See also https://www.nature.com/scitable/definition/codon-155/
Position Independent Code
Dynamically linked libraries (.so under Unix, .dll on Windows) code cannot use static addresses internally because the code may appear in different places in memory in different situations. DNA has this too, where it is called ’transposing code’:
Nearly half of the human genome is composed of transposable elements or jumping DNA. First recognized in the 1940s by Dr. Barbara McClintock in studies of peculiar inheritance patterns found in the colors of Indian corn, jumping DNA refers to the idea that some stretches of DNA are unstable and “transposable,” ie., they can move around – on and between chromosomes.
Of the 20,000 to 30,000 genes now thought to be in the human genome (update: quite debatable), most cells express only a very small part - which makes sense, a liver cell has little need for the DNA code that makes neurons.

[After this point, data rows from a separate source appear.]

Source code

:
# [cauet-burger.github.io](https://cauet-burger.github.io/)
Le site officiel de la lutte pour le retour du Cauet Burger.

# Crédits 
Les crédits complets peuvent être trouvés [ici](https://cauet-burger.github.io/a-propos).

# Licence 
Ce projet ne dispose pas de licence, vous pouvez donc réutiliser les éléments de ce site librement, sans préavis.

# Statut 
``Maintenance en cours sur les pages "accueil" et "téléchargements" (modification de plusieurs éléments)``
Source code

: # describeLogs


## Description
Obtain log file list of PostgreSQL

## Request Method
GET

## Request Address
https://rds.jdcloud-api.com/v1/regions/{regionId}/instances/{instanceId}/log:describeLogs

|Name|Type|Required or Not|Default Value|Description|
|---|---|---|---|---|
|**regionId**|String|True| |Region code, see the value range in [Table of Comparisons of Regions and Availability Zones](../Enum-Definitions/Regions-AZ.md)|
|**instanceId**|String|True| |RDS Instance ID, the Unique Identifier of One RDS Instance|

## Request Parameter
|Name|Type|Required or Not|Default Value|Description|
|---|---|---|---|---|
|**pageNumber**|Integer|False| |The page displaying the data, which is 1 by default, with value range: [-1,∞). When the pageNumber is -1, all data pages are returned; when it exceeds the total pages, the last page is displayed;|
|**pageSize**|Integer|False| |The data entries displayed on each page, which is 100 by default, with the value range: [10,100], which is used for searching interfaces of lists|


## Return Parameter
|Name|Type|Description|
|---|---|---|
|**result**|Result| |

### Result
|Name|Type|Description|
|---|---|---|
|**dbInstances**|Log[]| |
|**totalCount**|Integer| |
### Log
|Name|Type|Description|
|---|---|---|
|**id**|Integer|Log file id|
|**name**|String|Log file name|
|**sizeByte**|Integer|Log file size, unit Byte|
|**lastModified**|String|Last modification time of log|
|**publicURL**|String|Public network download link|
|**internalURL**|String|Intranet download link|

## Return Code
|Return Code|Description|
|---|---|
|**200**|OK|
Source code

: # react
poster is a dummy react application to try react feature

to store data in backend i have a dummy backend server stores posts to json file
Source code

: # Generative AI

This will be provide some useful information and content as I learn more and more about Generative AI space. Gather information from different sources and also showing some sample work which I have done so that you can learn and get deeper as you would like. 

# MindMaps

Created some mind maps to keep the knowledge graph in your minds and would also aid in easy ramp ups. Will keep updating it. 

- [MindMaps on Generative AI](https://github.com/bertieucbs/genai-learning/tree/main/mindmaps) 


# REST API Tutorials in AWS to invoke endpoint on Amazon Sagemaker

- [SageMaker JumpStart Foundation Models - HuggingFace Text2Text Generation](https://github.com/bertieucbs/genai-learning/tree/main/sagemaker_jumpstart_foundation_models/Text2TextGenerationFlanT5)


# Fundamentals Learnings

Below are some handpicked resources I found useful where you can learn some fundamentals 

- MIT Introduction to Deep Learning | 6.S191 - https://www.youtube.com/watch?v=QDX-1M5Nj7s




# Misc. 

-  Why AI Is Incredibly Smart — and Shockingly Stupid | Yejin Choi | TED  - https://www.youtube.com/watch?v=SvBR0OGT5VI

But as almost all cells carry around a full copy (‘distribution’) of the genome, a system is needed to #ifdef out stuff not needed. And that is just how it works. The genetic code is full of #if/#endif statements.
This is why ‘stem cells’ are so hot right now - these cells have the ability to differentiate into everything. The code hasn’t been #ifdeffed out yet, so to speak.
Stated more exactly, stem cells do not have everything turned on - they are not at once liver cells and neurons. Cells can be likened to state machines, starting out as a stem cell. Over the lifetime of the cell, during which time it may clone (‘fork()’) many times, it specializes. Each specialization can be regarded as choosing a branch in a tree.
Each cell can make (or be induced to make) decisions about its future, which each make it more specialized. These decisions are persistent over cloning using transcription factors and by modifying the way DNA is stored spatially (‘steric effects’).
A liver cell, although it carries the genes to do so, will generally not be able to function as a skin cell. There are some indications out there that it is possible to ‘breed’ cells ‘upwards’ into the hierarchy, making them pluripotent. See also this article.
Epigenetics & imprinting: runtime binary patching
Although the actual relevant changes in the DNA of an organism rarely occur within a generation, substantial tinkering goes on by activating or deactivating parts of our genome, without altering the actual code.
This can be compared to the Linux kernel, which at boot time discovers what CPU it is running on, and actually disables parts of its binary code in case (for example) it is running on a single CPU system. This goes beyond something like if(numcpus > 1), it is the actual nopping out of locking. Crucially, this nopping occurs in memory and not on the disk based image.
Similarly, as an embryo develops in the mother’s womb, its DNA is edited substantially to reduce its growth rate, and the size of the placenta. In such a way, the competing interests of the father (’large strong children’) and the mother (‘survive pregnancy’) are balanced. Such ‘imprinting’ can only happen within the mother, since the father’s genome doesn’t know anything about the size of the mother.
Recently, it is also becoming clear that the metabolic status of the parents influences the chances of long life, cancer and diabetes in their grandchildren. This also makes sense, as surviving in a food poor climate may require a different metabolic strategy than in one where food is abundantly available.
Mechanisms behind epigenetics and imprinting are ‘methylation’, which attaches methyl groups to DNA to ‘flip’ their activation status, but also histone modification, which can curl up DNA so it is not activated.
Some of these DNA edits are heritable and passed on to children, other forms may only impact one animal.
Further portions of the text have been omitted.